• WHAT IS BEING ASKED
After finding the line containing "Set SW[7] to 1." below, please output that line and each following one through the line containing "Select operations with", exactly as written.

Collected data:
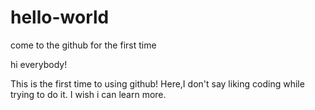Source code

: # hello-world
come to the github for the first time

hi everybody!

This is the first time to using github!
Here,I don't say liking coding while trying to do it.
I wish i can learn more.
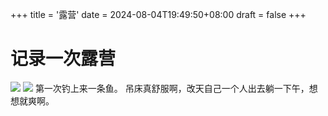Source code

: +++
title = '露营'
date = 2024-08-04T19:49:50+08:00
draft = false
+++

# 记录一次露营
![](/img/photo_1_2024-08-04_20-03-22.jpg)
![](/img/photo_2_2024-08-04_20-03-22.jpg)
 第一次钓上来一条鱼。
 吊床真舒服啊，改天自己一个人出去躺一下午，想想就爽啊。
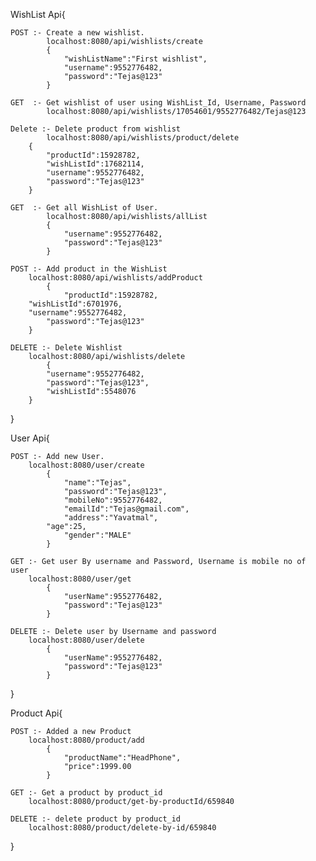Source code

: WishList Api{
		
  	POST :- Create a new wishlist.
        	localhost:8080/api/wishlists/create
        	{   
            	"wishListName":"First wishlist",
            	"username":9552776482,
            	"password":"Tejas@123"
         	}

	GET  :- Get wishlist of user using WishList_Id, Username, Password
        	localhost:8080/api/wishlists/17054601/9552776482/Tejas@123

	Delete :- Delete product from wishlist
  	    	localhost:8080/api/wishlists/product/delete
	   	{
			"productId":15928782,
			"wishListId":17682114,
			"username":9552776482,
			"password":"Tejas@123"
  	  	}

	GET  :- Get all WishList of User.
        	localhost:8080/api/wishlists/allList
        	{   
            	"username":9552776482, 
            	"password":"Tejas@123"   
        	}
    
	POST :- Add product in the WishList
    	localhost:8080/api/wishlists/addProduct
    		{   
            	"productId":15928782,
		"wishListId":6701976,
		"username":9552776482,
	        "password":"Tejas@123"
		}

	DELETE :- Delete Wishlist 
    	localhost:8080/api/wishlists/delete
    		{
			"username":9552776482,
			"password":"Tejas@123",
			"wishListId":5548076
		}
}

User Api{

	POST :- Add new User.
    	localhost:8080/user/create
    		{
        		"name":"Tejas",
        		"password":"Tejas@123",
        		"mobileNo":9552776482,
        		"emailId":"Tejas@gmail.com",
        		"address":"Yavatmal",
       		"age":25,
        		"gender":"MALE"
    		}
    
	GET :- Get user By username and Password, Username is mobile no of user
    	localhost:8080/user/get
    		{
        		"userName":9552776482,
        		"password":"Tejas@123"
    		}
    
	DELETE :- Delete user by Username and password
    	localhost:8080/user/delete
    		{ 
        		"userName":9552776482,
        		"password":"Tejas@123"
    		}
}

Product Api{

	POST :- Added a new Product
    	localhost:8080/product/add
    		{
        		"productName":"HeadPhone",
        		"price":1999.00
    		}
    
	GET :- Get a product by product_id
    	localhost:8080/product/get-by-productId/659840
    
	DELETE :- delete product by product_id
    	localhost:8080/product/delete-by-id/659840
}

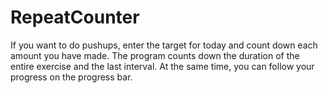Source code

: # RepeatCounter

If you want to do pushups, enter the target for today and count down each amount you have made.
The program counts down the duration of the entire exercise and the last interval.
At the same time, you can follow your progress on the progress bar.
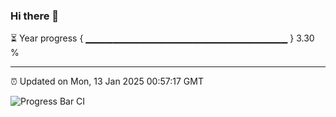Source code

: ### Hi there 👋

⏳ Year progress { ▁▁▁▁▁▁▁▁▁▁▁▁▁▁▁▁▁▁▁▁▁▁▁▁▁▁▁▁▁▁ } 3.30 %

---

⏰ Updated on Mon, 13 Jan 2025 00:57:17 GMT

![Progress Bar CI](https://github.com/code-lakshay/GitHub-Actions-Demo/workflows/Progress%20Bar%20CI/badge.svg)
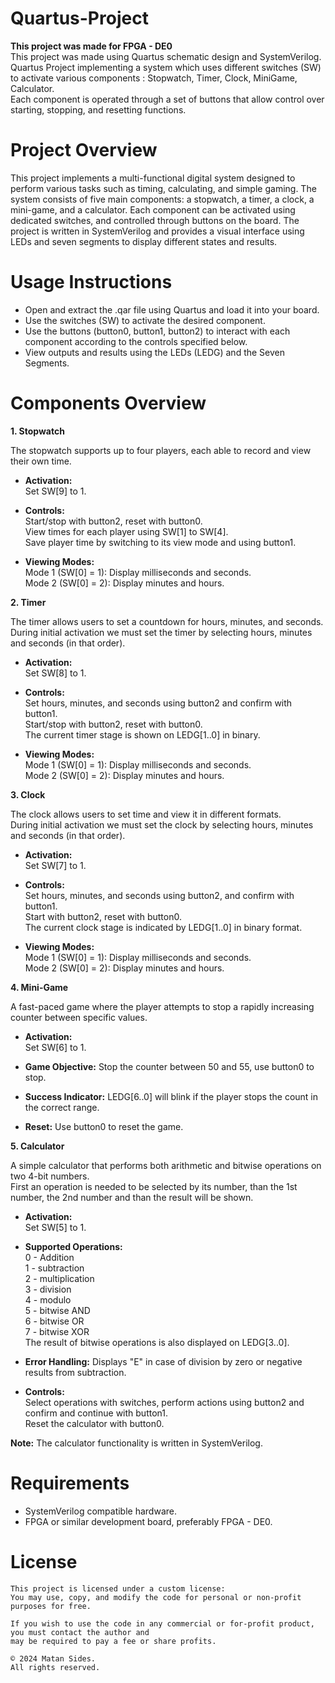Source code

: # Quartus-Project
**This project was made for FPGA - DE0**  
This project was made using Quartus schematic design and SystemVerilog.  
Quartus Project implementing a system which uses different switches (SW) to activate various components : Stopwatch, Timer, Clock, MiniGame, Calculator.  
Each component is operated through a set of buttons that allow control over starting, stopping, and resetting functions.  

# Project Overview
This project implements a multi-functional digital system designed to perform various tasks such as timing, calculating, and simple gaming. The system consists of five main components: a stopwatch, a timer, a clock, a mini-game, and a calculator. Each component can be activated using dedicated switches, and controlled through buttons on the board. The project is written in SystemVerilog and provides a visual interface using LEDs and seven segments to display different states and results.

# Usage Instructions

  * Open and extract the .qar file using Quartus and load it into your board.
  * Use the switches (SW) to activate the desired component.
  * Use the buttons (button0, button1, button2) to interact with each component according to the controls specified below.
  * View outputs and results using the LEDs (LEDG) and the Seven Segments.

# Components Overview

**1. Stopwatch**

The stopwatch supports up to four players, each able to record and view their own time.  

   * **Activation:**  
     Set SW[9] to 1.
     
   * **Controls:**  
        Start/stop with button2, reset with button0.  
        View times for each player using SW[1] to SW[4].  
        Save player time by switching to its view mode and using button1.
     
   * **Viewing Modes:**  
        Mode 1 (SW[0] = 1): Display milliseconds and seconds.  
        Mode 2 (SW[0] = 2): Display minutes and hours.  

**2. Timer**

The timer allows users to set a countdown for hours, minutes, and seconds.  
During initial activation we must set the timer by selecting hours, minutes and seconds (in that order).  

  * **Activation:**  
    Set SW[8] to 1.
    
  * **Controls:**  
        Set hours, minutes, and seconds using button2 and confirm with button1.  
        Start/stop with button2, reset with button0.  
        The current timer stage is shown on LEDG[1..0] in binary.
    
   * **Viewing Modes:**  
        Mode 1 (SW[0] = 1): Display milliseconds and seconds.  
        Mode 2 (SW[0] = 2): Display minutes and hours.  

**3. Clock**

The clock allows users to set time and view it in different formats.  
During initial activation we must set the clock by selecting hours, minutes and seconds (in that order).  

  * **Activation:**  
    Set SW[7] to 1.  
    
  * **Controls:**  
        Set hours, minutes, and seconds using button2, and confirm with button1.  
        Start with button2, reset with button0.  
        The current clock stage is indicated by LEDG[1..0] in binary format.  
    
  * **Viewing Modes:**  
        Mode 1 (SW[0] = 1): Display milliseconds and seconds.  
        Mode 2 (SW[0] = 2): Display minutes and hours.  

**4. Mini-Game**  

A fast-paced game where the player attempts to stop a rapidly increasing counter between specific values.

  * **Activation:**  
    Set SW[6] to 1.  
    
  * **Game Objective:** Stop the counter between 50 and 55, use button0 to stop. 
    
  * **Success Indicator:** LEDG[6..0] will blink if the player stops the count in the correct range.  
    
  * **Reset:** Use button0 to reset the game.  

**5. Calculator**  

A simple calculator that performs both arithmetic and bitwise operations on two 4-bit numbers.  
First an operation is needed to be selected by its number, than the 1st number, the 2nd number and than the result will be shown.

  * **Activation:**  
    Set SW[5] to 1.  
    
  * **Supported Operations:**  
        0 - Addition  
        1 - subtraction  
        2 - multiplication  
        3 - division  
        4 - modulo  
        5 - bitwise AND  
        6 - bitwise OR  
        7 - bitwise XOR  
        The result of bitwise operations is also displayed on LEDG[3..0].  
    
  * **Error Handling:** Displays "E" in case of division by zero or negative results from subtraction.  
    
  * **Controls:**  
        Select operations with switches, perform actions using button2 and confirm and continue with button1.  
        Reset the calculator with button0.  

**Note:** The calculator functionality is written in SystemVerilog.

# Requirements

  * SystemVerilog compatible hardware.
  * FPGA or similar development board, preferably FPGA - DE0.

# License
        
    This project is licensed under a custom license:
    You may use, copy, and modify the code for personal or non-profit purposes for free.
        
    If you wish to use the code in any commercial or for-profit product, you must contact the author and
    may be required to pay a fee or share profits.
        
    © 2024 Matan Sides. 
    All rights reserved.
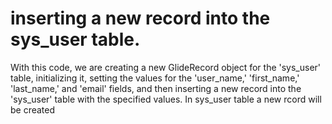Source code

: # inserting a new record into the sys_user table.
With this code, we are creating a new GlideRecord object for the 'sys_user' table, initializing it, setting the values for the 'user_name,' 'first_name,' 'last_name,' and 'email' fields, and then inserting a new record into the 'sys_user' table with the specified values.
In sys_user table a new rcord will be created
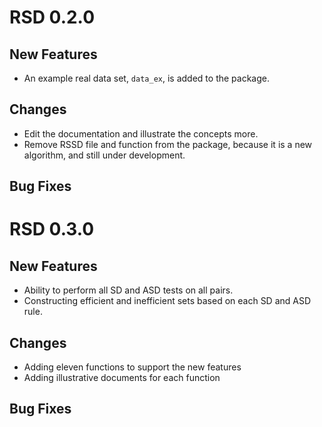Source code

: # RSD 0.2.0

## New Features
- An example real data set, `data_ex`, is added to the package.

## Changes
- Edit the documentation and illustrate the concepts more.
- Remove RSSD file and function from the package, because it is a new algorithm,
and still under development.

## Bug Fixes

# RSD 0.3.0

## New Features
- Ability to perform all SD and ASD tests on all pairs.
- Constructing efficient and inefficient sets based on each SD and ASD rule.

## Changes
- Adding eleven functions to support the new features
- Adding illustrative documents for each function

## Bug Fixes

• TASK RESULT
    Set SW[7] to 1.  
    
  * **Controls:**  
        Set hours, minutes, and seconds using button2, and confirm with button1.  
        Start with button2, reset with button0.  
        The current clock stage is indicated by LEDG[1..0] in binary format.  
    
  * **Viewing Modes:**  
        Mode 1 (SW[0] = 1): Display milliseconds and seconds.  
        Mode 2 (SW[0] = 2): Display minutes and hours.  

**4. Mini-Game**  

A fast-paced game where the player attempts to stop a rapidly increasing counter between specific values.

  * **Activation:**  
    Set SW[6] to 1.  
    
  * **Game Objective:** Stop the counter between 50 and 55, use button0 to stop. 
    
  * **Success Indicator:** LEDG[6..0] will blink if the player stops the count in the correct range.  
    
  * **Reset:** Use button0 to reset the game.  

**5. Calculator**  

A simple calculator that performs both arithmetic and bitwise operations on two 4-bit numbers.  
First an operation is needed to be selected by its number, than the 1st number, the 2nd number and than the result will be shown.

  * **Activation:**  
    Set SW[5] to 1.  
    
  * **Supported Operations:**  
        0 - Addition  
        1 - subtraction  
        2 - multiplication  
        3 - division  
        4 - modulo  
        5 - bitwise AND  
        6 - bitwise OR  
        7 - bitwise XOR  
        The result of bitwise operations is also displayed on LEDG[3..0].  
    
  * **Error Handling:** Displays "E" in case of division by zero or negative results from subtraction.  
    
  * **Controls:**  
        Select operations with switches, perform actions using button2 and confirm and continue with button1.  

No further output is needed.